How the RS score is calculated
SovaScan looks at a stock's price change over the last 63 trading days, roughly one quarter, and compares it to the S&P 500 over the same window. That relative performance is then mapped onto a 1 to 100 scale, where higher means stronger. The fixed window keeps every stock measured the same way, so the score is comparable across the whole universe.
- 1 to 100
The RS scale, where higher means stronger versus the market.
- 80+
The reading that typically marks a genuine market leader.
- 63 days
The lookback window, roughly one calendar quarter.
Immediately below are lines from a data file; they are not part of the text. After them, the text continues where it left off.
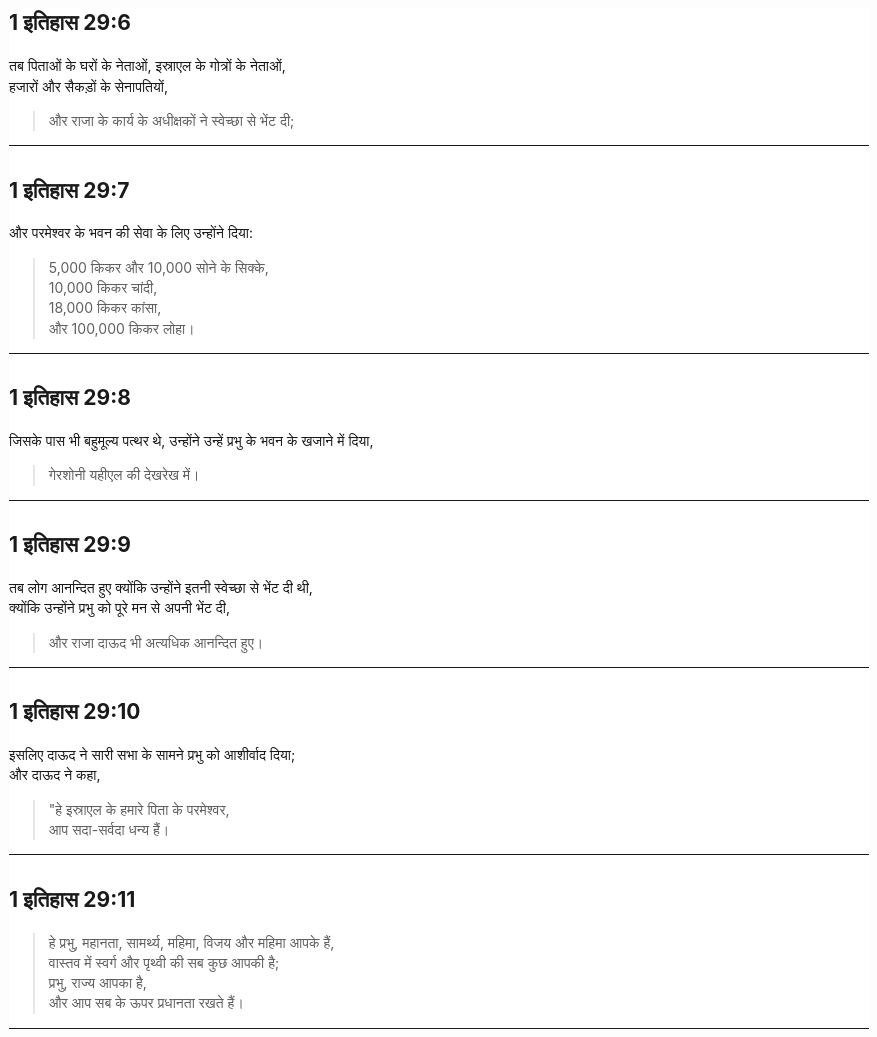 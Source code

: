 ## 1 इतिहास 29:6

तब पिताओं के घरों के नेताओं, इस्राएल के गोत्रों के नेताओं,  
हजारों और सैकड़ों के सेनापतियों,

> और राजा के कार्य के अधीक्षकों ने स्वेच्छा से भेंट दी;

---

## 1 इतिहास 29:7

और परमेश्वर के भवन की सेवा के लिए उन्होंने दिया:

> 5,000 किकर और 10,000 सोने के सिक्के,  
> 10,000 किकर चांदी,  
> 18,000 किकर कांसा,  
> और 100,000 किकर लोहा।

---

## 1 इतिहास 29:8

जिसके पास भी बहुमूल्य पत्थर थे, उन्होंने उन्हें प्रभु के भवन के खजाने में दिया,

> गेरशोनी यहीएल की देखरेख में।

---

## 1 इतिहास 29:9

तब लोग आनन्दित हुए क्योंकि उन्होंने इतनी स्वेच्छा से भेंट दी थी,  
क्योंकि उन्होंने प्रभु को पूरे मन से अपनी भेंट दी,

> और राजा दाऊद भी अत्यधिक आनन्दित हुए।

---

## 1 इतिहास 29:10

इसलिए दाऊद ने सारी सभा के सामने प्रभु को आशीर्वाद दिया;  
और दाऊद ने कहा,

> "हे इस्राएल के हमारे पिता के परमेश्वर,  
> आप सदा-सर्वदा धन्य हैं।

---

## 1 इतिहास 29:11

> हे प्रभु, महानता, सामर्थ्य, महिमा, विजय और महिमा आपके हैं,  
> वास्तव में स्वर्ग और पृथ्वी की सब कुछ आपकी है;  
> प्रभु, राज्य आपका है,  
> और आप सब के ऊपर प्रधानता रखते हैं।

--- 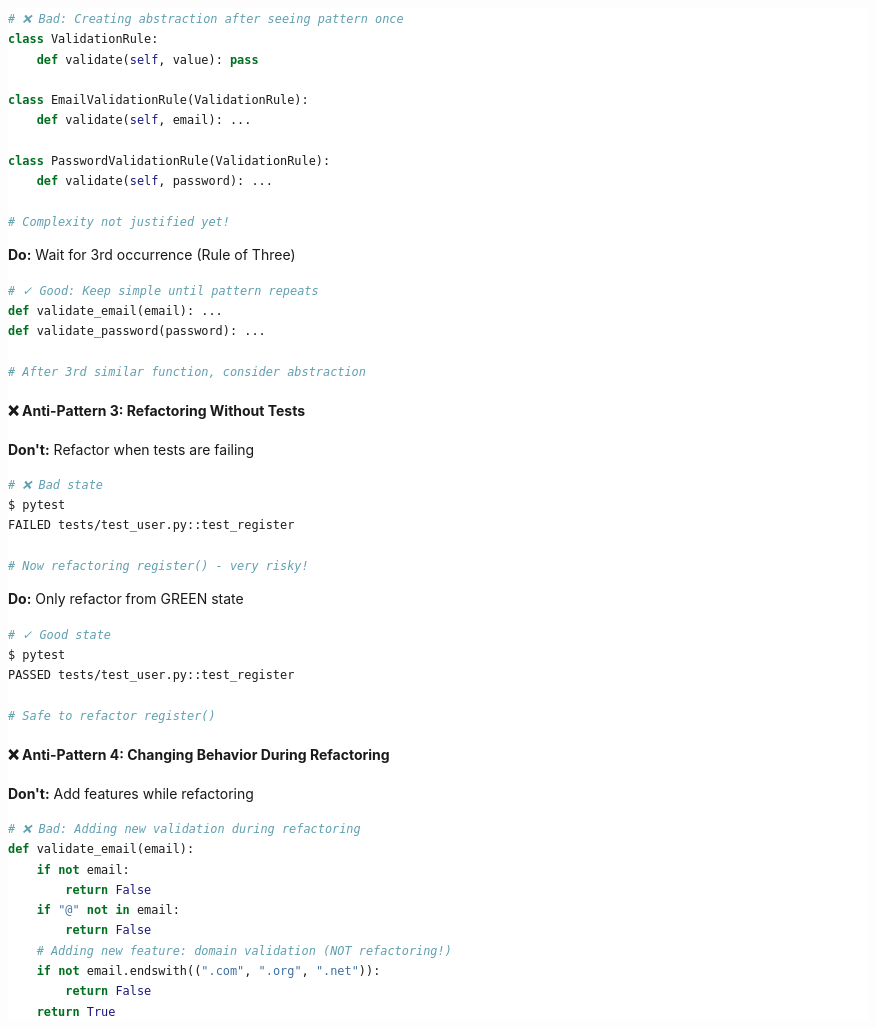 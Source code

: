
 ```python
# ❌ Bad: Creating abstraction after seeing pattern once
class ValidationRule:
    def validate(self, value): pass

class EmailValidationRule(ValidationRule):
    def validate(self, email): ...

class PasswordValidationRule(ValidationRule):
    def validate(self, password): ...

# Complexity not justified yet!
```

**Do:** Wait for 3rd occurrence (Rule of Three)

```python
# ✓ Good: Keep simple until pattern repeats
def validate_email(email): ...
def validate_password(password): ...

# After 3rd similar function, consider abstraction
```

#### ❌ Anti-Pattern 3: Refactoring Without Tests

**Don't:** Refactor when tests are failing

```bash
# ❌ Bad state
$ pytest
FAILED tests/test_user.py::test_register

# Now refactoring register() - very risky!
```

**Do:** Only refactor from GREEN state

```bash
# ✓ Good state
$ pytest
PASSED tests/test_user.py::test_register

# Safe to refactor register()
```

#### ❌ Anti-Pattern 4: Changing Behavior During Refactoring

**Don't:** Add features while refactoring

```python
# ❌ Bad: Adding new validation during refactoring
def validate_email(email):
    if not email:
        return False
    if "@" not in email:
        return False
    # Adding new feature: domain validation (NOT refactoring!)
    if not email.endswith((".com", ".org", ".net")):
        return False
    return True
```
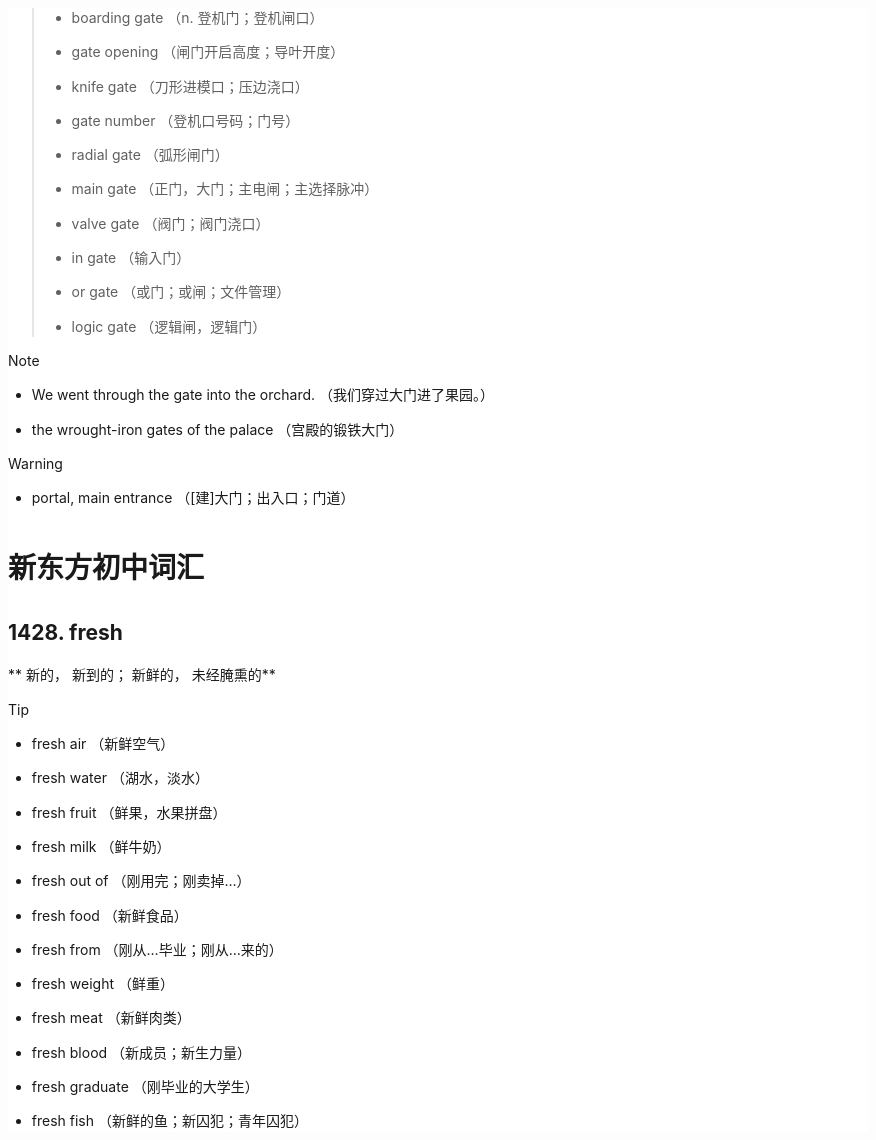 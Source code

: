 > - boarding gate （n. 登机门；登机闸口）
>
> - gate opening （闸门开启高度；导叶开度）
>
> - knife gate （刀形进模口；压边浇口）
>
> - gate number （登机口号码；门号）
>
> - radial gate （弧形闸门）
>
> - main gate （正门，大门；主电闸；主选择脉冲）
>
> - valve gate （阀门；阀门浇口）
>
> - in gate （输入门）
>
> - or gate （或门；或闸；文件管理）
>
> - logic gate （逻辑闸，逻辑门）
>

> [!NOTE]
>
> - We went through the gate into the orchard. （我们穿过大门进了果园。）
>
> - the wrought-iron gates of the palace （宫殿的锻铁大门）
>

> [!WARNING]
>
> - portal, main entrance （[建]大门；出入口；门道）
>

# 新东方初中词汇

## 1428. fresh

** 新的， 新到的； 新鲜的， 未经腌熏的**

> [!TIP]
>
> - fresh air （新鲜空气）
>
> - fresh water （湖水，淡水）
>
> - fresh fruit （鲜果，水果拼盘）
>
> - fresh milk （鲜牛奶）
>
> - fresh out of （刚用完；刚卖掉…）
>
> - fresh food （新鲜食品）
>
> - fresh from （刚从…毕业；刚从…来的）
>
> - fresh weight （鲜重）
>
> - fresh meat （新鲜肉类）
>
> - fresh blood （新成员；新生力量）
>
> - fresh graduate （刚毕业的大学生）
>
> - fresh fish （新鲜的鱼；新囚犯；青年囚犯） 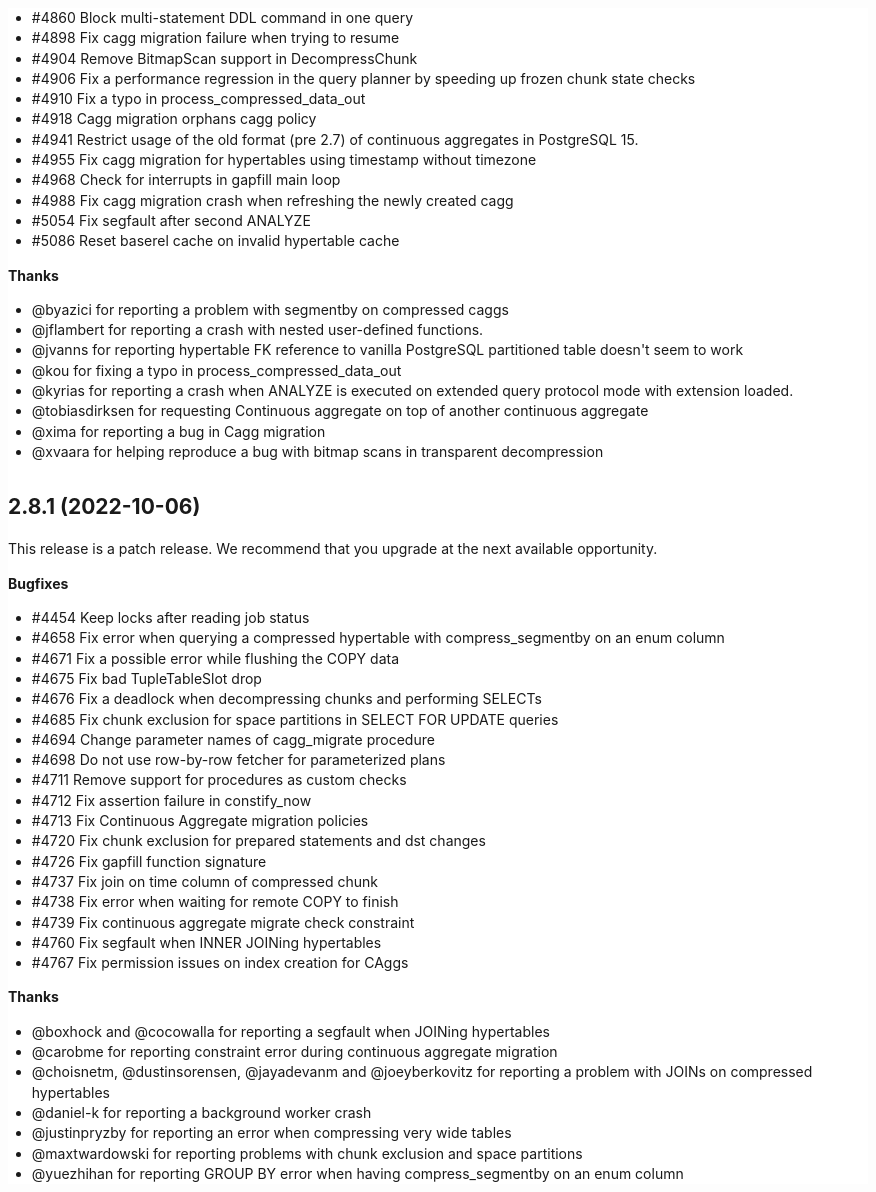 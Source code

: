 * #4860 Block multi-statement DDL command in one query
* #4898 Fix cagg migration failure when trying to resume
* #4904 Remove BitmapScan support in DecompressChunk
* #4906 Fix a performance regression in the query planner by speeding up frozen chunk state checks
* #4910 Fix a typo in process_compressed_data_out
* #4918 Cagg migration orphans cagg policy
* #4941 Restrict usage of the old format (pre 2.7) of continuous aggregates in PostgreSQL 15.
* #4955 Fix cagg migration for hypertables using timestamp without timezone
* #4968 Check for interrupts in gapfill main loop
* #4988 Fix cagg migration crash when refreshing the newly created cagg
* #5054 Fix segfault after second ANALYZE
* #5086 Reset baserel cache on invalid hypertable cache

**Thanks**
* @byazici for reporting a problem with segmentby on compressed caggs
* @jflambert for reporting a crash with nested user-defined functions.
* @jvanns for reporting hypertable FK reference to vanilla PostgreSQL partitioned table doesn't seem to work
* @kou for fixing a typo in process_compressed_data_out
* @kyrias for reporting a crash when ANALYZE is executed on extended query protocol mode with extension loaded.
* @tobiasdirksen for requesting Continuous aggregate on top of another continuous aggregate
* @xima for reporting a bug in Cagg migration
* @xvaara for helping reproduce a bug with bitmap scans in transparent decompression

## 2.8.1 (2022-10-06)

This release is a patch release. We recommend that you upgrade at the
next available opportunity.

**Bugfixes**
* #4454 Keep locks after reading job status
* #4658 Fix error when querying a compressed hypertable with compress_segmentby on an enum column
* #4671 Fix a possible error while flushing the COPY data
* #4675 Fix bad TupleTableSlot drop
* #4676 Fix a deadlock when decompressing chunks and performing SELECTs
* #4685 Fix chunk exclusion for space partitions in SELECT FOR UPDATE queries
* #4694 Change parameter names of cagg_migrate procedure
* #4698 Do not use row-by-row fetcher for parameterized plans
* #4711 Remove support for procedures as custom checks
* #4712 Fix assertion failure in constify_now
* #4713 Fix Continuous Aggregate migration policies
* #4720 Fix chunk exclusion for prepared statements and dst changes
* #4726 Fix gapfill function signature
* #4737 Fix join on time column of compressed chunk
* #4738 Fix error when waiting for remote COPY to finish
* #4739 Fix continuous aggregate migrate check constraint
* #4760 Fix segfault when INNER JOINing hypertables
* #4767 Fix permission issues on index creation for CAggs

**Thanks**
* @boxhock and @cocowalla for reporting a segfault when JOINing hypertables
* @carobme for reporting constraint error during continuous aggregate migration
* @choisnetm, @dustinsorensen, @jayadevanm and @joeyberkovitz for reporting a problem with JOINs on compressed hypertables
* @daniel-k for reporting a background worker crash
* @justinpryzby for reporting an error when compressing very wide tables
* @maxtwardowski for reporting problems with chunk exclusion and space partitions
* @yuezhihan for reporting GROUP BY error when having compress_segmentby on an enum column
What counts as a good RS rating
As a rule of thumb, an RS of 80 or higher marks a leader worth watching, and the strongest breakout candidates often sit in the 90s. A reading below 50 means the stock is lagging the market, which is rarely where you want to be buying breakouts. Rising RS is also a good sign on its own, because it shows money rotating into the name.
RS rating is not RSI
These two are easy to confuse. Relative strength compares a stock to the market. RSI, the Relative Strength Index, is a momentum oscillator that compares a stock to its own recent price action to flag overbought or oversold conditions. They share a name but answer completely different questions, so do not treat a high RSI as a high RS rating.
Why leaders have high relative strength
Strong stocks tend to stay strong. This well-documented momentum effect is why relative strength is so useful: the names already outperforming are statistically more likely to keep outperforming over the following weeks and months. Screening for high RS is a fast way to put that tendency on your side.
Frequently asked questions
What is a good relative strength rating?
- On a 1 to 100 scale, an RS rating of 80 or higher generally marks a market leader, and the strongest breakout candidates often score in the 90s. A reading under 50 means the stock is lagging the broad market.
What is the difference between RS rating and RSI?
- RS rating compares a stock's performance to the broad market, so it ranks leaders against laggards. RSI is an oscillator that compares a stock to its own recent price to flag overbought or oversold conditions. They are different tools despite the similar names.
How is SovaScan's RS score calculated?
- SovaScan compares a stock's 63-day return to the S&P 500 over the same window and maps that relative performance onto a 1 to 100 scale, so every stock is measured the same way and the scores are comparable across the universe.